12.27.2006 08:00 AM
FCC moves to streamline cable franchising process

The FCC by a 3-2 vote adopted rules Dec. 20 to streamline the cable franchising process by prohibiting county and municipal franchising authorities from refusing to grant competitive franchises and creating a 90-day “shot clock” for granting a new franchise.

The rules are intended in prevent local franchising authorities (LFA) from becoming a barrier to the entry of new multichannel video service providers to their cities and counties. Telecommunications companies like Verizon and AT&T, which are rolling out multichannel video via IPTV product offerings, have sought changes to the existing franchising system.

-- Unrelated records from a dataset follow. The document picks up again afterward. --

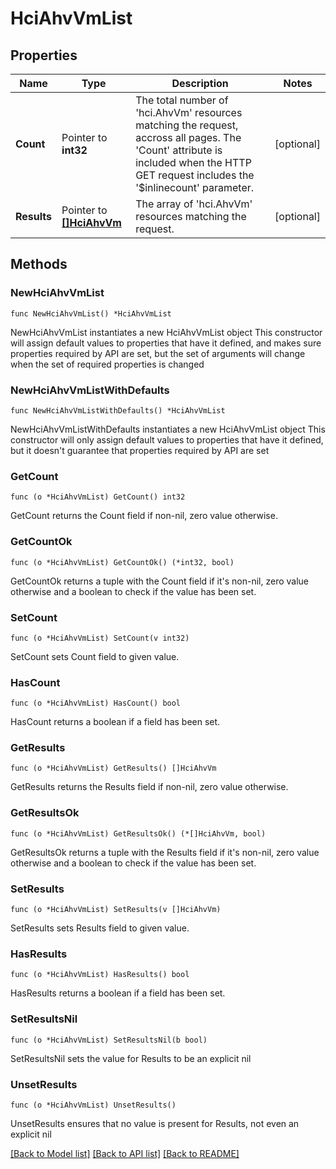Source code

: # HciAhvVmList

## Properties

Name | Type | Description | Notes
------------ | ------------- | ------------- | -------------
**Count** | Pointer to **int32** | The total number of &#39;hci.AhvVm&#39; resources matching the request, accross all pages. The &#39;Count&#39; attribute is included when the HTTP GET request includes the &#39;$inlinecount&#39; parameter. | [optional] 
**Results** | Pointer to [**[]HciAhvVm**](HciAhvVm.md) | The array of &#39;hci.AhvVm&#39; resources matching the request. | [optional] 

## Methods

### NewHciAhvVmList

`func NewHciAhvVmList() *HciAhvVmList`

NewHciAhvVmList instantiates a new HciAhvVmList object
This constructor will assign default values to properties that have it defined,
and makes sure properties required by API are set, but the set of arguments
will change when the set of required properties is changed

### NewHciAhvVmListWithDefaults

`func NewHciAhvVmListWithDefaults() *HciAhvVmList`

NewHciAhvVmListWithDefaults instantiates a new HciAhvVmList object
This constructor will only assign default values to properties that have it defined,
but it doesn't guarantee that properties required by API are set

### GetCount

`func (o *HciAhvVmList) GetCount() int32`

GetCount returns the Count field if non-nil, zero value otherwise.

### GetCountOk

`func (o *HciAhvVmList) GetCountOk() (*int32, bool)`

GetCountOk returns a tuple with the Count field if it's non-nil, zero value otherwise
and a boolean to check if the value has been set.

### SetCount

`func (o *HciAhvVmList) SetCount(v int32)`

SetCount sets Count field to given value.

### HasCount

`func (o *HciAhvVmList) HasCount() bool`

HasCount returns a boolean if a field has been set.

### GetResults

`func (o *HciAhvVmList) GetResults() []HciAhvVm`

GetResults returns the Results field if non-nil, zero value otherwise.

### GetResultsOk

`func (o *HciAhvVmList) GetResultsOk() (*[]HciAhvVm, bool)`

GetResultsOk returns a tuple with the Results field if it's non-nil, zero value otherwise
and a boolean to check if the value has been set.

### SetResults

`func (o *HciAhvVmList) SetResults(v []HciAhvVm)`

SetResults sets Results field to given value.

### HasResults

`func (o *HciAhvVmList) HasResults() bool`

HasResults returns a boolean if a field has been set.

### SetResultsNil

`func (o *HciAhvVmList) SetResultsNil(b bool)`

 SetResultsNil sets the value for Results to be an explicit nil

### UnsetResults
`func (o *HciAhvVmList) UnsetResults()`

UnsetResults ensures that no value is present for Results, not even an explicit nil

[[Back to Model list]](../README.md#documentation-for-models) [[Back to API list]](../README.md#documentation-for-api-endpoints) [[Back to README]](../README.md)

The majority of commissioners agreed that some LFAs are being unreasonable in awarding competitive franchises by:

  • drawing out local negotiations with no time limit;
  • imposing unreasonable build-out requirements;
  • making unreasonable requests for “in-kind” payments “to subvert” the 5 percent cap on franchise fees; and
  • making unreasonable demands regarding public, educational and government access (PEG) channels.

The FCC action is intended to promote greater competition with cable and accelerate the deployment of broadband Internet service nationally. In the view of the FCC chairman Kevin Martin, wider broadband deployment is tied to video. Commenting on the vote, Martin said rapid deployment of broadband “is intrinsically linked to the ability to offer video to consumers.” Building out modern telecommunication facilities is expensive, and once these networks are completed, companies can deploy voice, data and video services. “As a consequence, the ability to offer video offers the promise of an additional revenue stream from which deployment costs can be recovered.”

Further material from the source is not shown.